Items from a data source:
- Opening Delimiter -
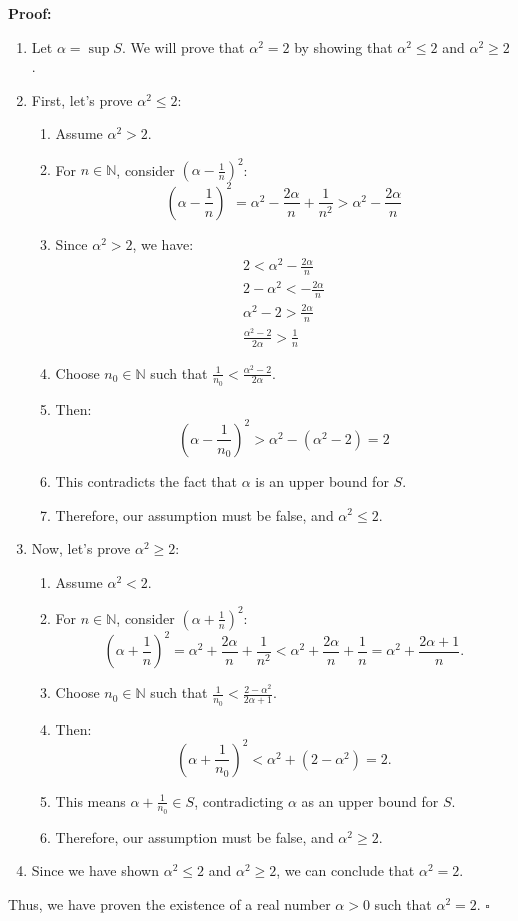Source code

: \documentclass{article}
\begin{document}
\textbf{Proof:}
\begin{enumerate}
    \item Let $\alpha = \sup S$. We will prove that $\alpha^2 = 2$ by showing that $\alpha^2 \leq 2$ and $\alpha^2 \geq 2$.
    \item First, let's prove $\alpha^2 \leq 2$:
    \begin{enumerate}
        \item Assume $\alpha^2 > 2$.
        \item For $n \in \mathbb{N}$, consider $(\alpha - \frac{1}{n})^2$:
        $$
        \left( \alpha-\frac{1}{n} \right)^2=\alpha^2-\frac{2\alpha}{n}+\frac{1}{n^2}>\alpha^2-\frac{2\alpha}{n}
        $$
        \item Since $\alpha^2 > 2$, we have:
        \begin{align}
        2<\alpha^2-\frac{2\alpha}{n} \\
        2-\alpha^2<-\frac{2\alpha}{n} \\
        \alpha^2-2> \frac{2\alpha}{n} \\
        \frac{\alpha^2-2}{2\alpha}> \frac{1}{n}
        \end{align}
        \item Choose $n_0 \in \mathbb{N}$ such that $\frac{1}{n_0} < \frac{\alpha^2-2}{2\alpha}$.
        \item Then:
        $$
        \left( \alpha-\frac{1}{n_0} \right)^2>\alpha^2-(\alpha^2-2)=2
        $$
        \item This contradicts the fact that $\alpha$ is an upper bound for $S$.
        \item Therefore, our assumption must be false, and $\alpha^2 \leq 2$.
    \end{enumerate}
    \item Now, let's prove $\alpha^2 \geq 2$:
    \begin{enumerate}
        \item Assume $\alpha^2 < 2$.
        \item For $n \in \mathbb{N}$, consider $(\alpha + \frac{1}{n})^2$:
        $$
        \left( \alpha + \frac{1}{n} \right)^2 = \alpha^2 + \frac{2\alpha}{n} + \frac{1}{n^2} < \alpha^2 + \frac{2\alpha}{n} + \frac{1}{n} = \alpha^2 + \frac{2\alpha + 1}{n}.
        $$
        \item Choose $n_0 \in \mathbb{N}$ such that $\frac{1}{n_0} < \frac{2 - \alpha^2}{2\alpha + 1}$.
        \item Then:
        $$
        \left( \alpha + \frac{1}{n_0} \right)^2 < \alpha^2 + (2 - \alpha^2) = 2.
        $$
        \item This means $\alpha + \frac{1}{n_0} \in S$, contradicting $\alpha$ as an upper bound for $S$.
        \item Therefore, our assumption must be false, and $\alpha^2 \geq 2$.
    \end{enumerate}
    \item Since we have shown $\alpha^2 \leq 2$ and $\alpha^2 \geq 2$, we can conclude that $\alpha^2 = 2$.
\end{enumerate}

Thus, we have proven the existence of a real number $\alpha > 0$ such that $\alpha^2 = 2$. $\square$
\end{document}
- Closing Delimiter -
## EXERCISE DIRECTIONS
Starting from the line with "false, and $\alpha^2 \geq 2$." and ending with the final line of the data, quote every line exactly, both ends included.

## COMPLETED EXERCISE
        \item Therefore, our assumption must be false, and $\alpha^2 \geq 2$.
    \end{enumerate}
    \item Since we have shown $\alpha^2 \leq 2$ and $\alpha^2 \geq 2$, we can conclude that $\alpha^2 = 2$.
\end{enumerate}

Thus, we have proven the existence of a real number $\alpha > 0$ such that $\alpha^2 = 2$. $\square$
\end{document}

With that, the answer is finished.